Apple Fights to Hold 99-Cent Download Line - Los Angeles Times
Apple did consent to some changes in the latest round of contract negotiations, label executives who participated said. For instance, the computer company agreed to make technological changes that would allow labels to post music videos more quickly, and consented to continue variable pricing on full album downloads. Moreover, Apple agreed to improve the digital rights management software that makes it difficult for hackers to copy or post songs purchased on iTunes to Internet file-sharing networks.Universal Music Group, the world's largest record company, agreed with Apple that it was unwise to charge more than 99 cents for the most popular tunes.
"We want to get more people discovering and enjoying digital music and grow the marketplace," said Rio Caraeff, a Universal Music executive who helps oversee the company's digital strategies. "The wrong way to do that is to charge early adopters higher prices."
Others say that even if Apple permitted variable pricing, a sliding price scale would wreak havoc with music company's current accounting systems. Executives at some labels say it would take them as long as 12 months to develop necessary databases to sell songs at variable rates.
"It's really complicated to track royalties and copyrights and other payments for online sales unless everything costs the same amount," McGuire said. "And if you decide you're going to charge more for new songs, but once they're 18 months old they revert to the price for older songs, its complicated to track all of that."

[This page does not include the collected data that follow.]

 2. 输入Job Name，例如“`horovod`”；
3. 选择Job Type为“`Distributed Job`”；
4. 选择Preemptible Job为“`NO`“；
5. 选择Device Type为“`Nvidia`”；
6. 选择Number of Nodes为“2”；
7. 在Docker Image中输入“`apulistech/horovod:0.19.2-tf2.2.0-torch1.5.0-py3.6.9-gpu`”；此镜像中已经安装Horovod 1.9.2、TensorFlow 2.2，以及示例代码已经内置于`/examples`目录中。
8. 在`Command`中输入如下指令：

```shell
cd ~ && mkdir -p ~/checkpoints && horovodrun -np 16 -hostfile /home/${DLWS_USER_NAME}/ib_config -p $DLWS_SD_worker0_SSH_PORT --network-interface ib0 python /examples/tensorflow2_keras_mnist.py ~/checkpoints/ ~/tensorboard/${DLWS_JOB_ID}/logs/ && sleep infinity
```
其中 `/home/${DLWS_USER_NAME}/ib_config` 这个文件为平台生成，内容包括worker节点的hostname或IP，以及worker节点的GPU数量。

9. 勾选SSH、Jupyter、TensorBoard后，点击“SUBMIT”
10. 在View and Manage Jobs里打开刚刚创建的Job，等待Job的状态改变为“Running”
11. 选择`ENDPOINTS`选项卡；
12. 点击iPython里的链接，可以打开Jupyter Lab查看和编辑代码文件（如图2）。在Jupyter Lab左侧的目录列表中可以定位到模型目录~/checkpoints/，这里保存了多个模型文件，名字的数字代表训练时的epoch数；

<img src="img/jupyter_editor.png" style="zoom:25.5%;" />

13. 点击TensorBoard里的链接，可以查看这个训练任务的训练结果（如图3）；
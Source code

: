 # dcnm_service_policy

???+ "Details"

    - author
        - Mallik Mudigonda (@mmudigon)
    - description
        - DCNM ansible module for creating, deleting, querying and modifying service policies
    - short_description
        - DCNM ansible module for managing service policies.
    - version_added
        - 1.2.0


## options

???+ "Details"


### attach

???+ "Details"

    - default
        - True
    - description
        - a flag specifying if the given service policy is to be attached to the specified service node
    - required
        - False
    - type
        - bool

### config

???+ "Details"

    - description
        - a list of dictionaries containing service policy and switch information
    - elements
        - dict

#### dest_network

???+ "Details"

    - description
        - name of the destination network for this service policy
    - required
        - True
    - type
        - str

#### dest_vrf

I don't love the idea that FairPlay will somehow get more restrictive. Since I haven't had a catastrophic data loss, and since most of my iTunes library has been ripped from my CD collection—it's where 1994 went to die—it's been relatively transparent to me until now. Perhaps this is in reference to the multiple times FairPlay has been nullified by tools like SharpMusique, forcing Apple into a leapfrogging race against programmers reverse-engineering FairPlay.
With regard to variable pricing, I think there are two major reasons to stick with a universal pricepoint. First, it contributes to the simplicity of the customer experience. I can't back this up with numbers, but my guess is that very few people make variable value distinctions between new releases and back catalog. To a regular guy, a new release has value because it's new, he heard it on the radio, and it's been bouncing around his head all day. Back catalog has value because it's got "the classics," (at least in his mind). In any case, the yield-maximizing pricing sought by some labels (where new releases are more expensive than back catalog) might only serve to push more of the buying into the back catalog category (or, worse, into the free file sharing category). Flat pricing removes this extra element from the decision made by the buyer.
Moreover, I happen to agree that the labels asking for variable pricing are probably underestimating the difficulty and expense of creating sufficiently robust back-end systems to track things like pricing over time and royalty payments due. Ask any artist—it's notoriously difficult to get a straight answer on royalties owed out of a record label, and that's only partly due to outright greed; there's an element of sheer technical ineptitude, too.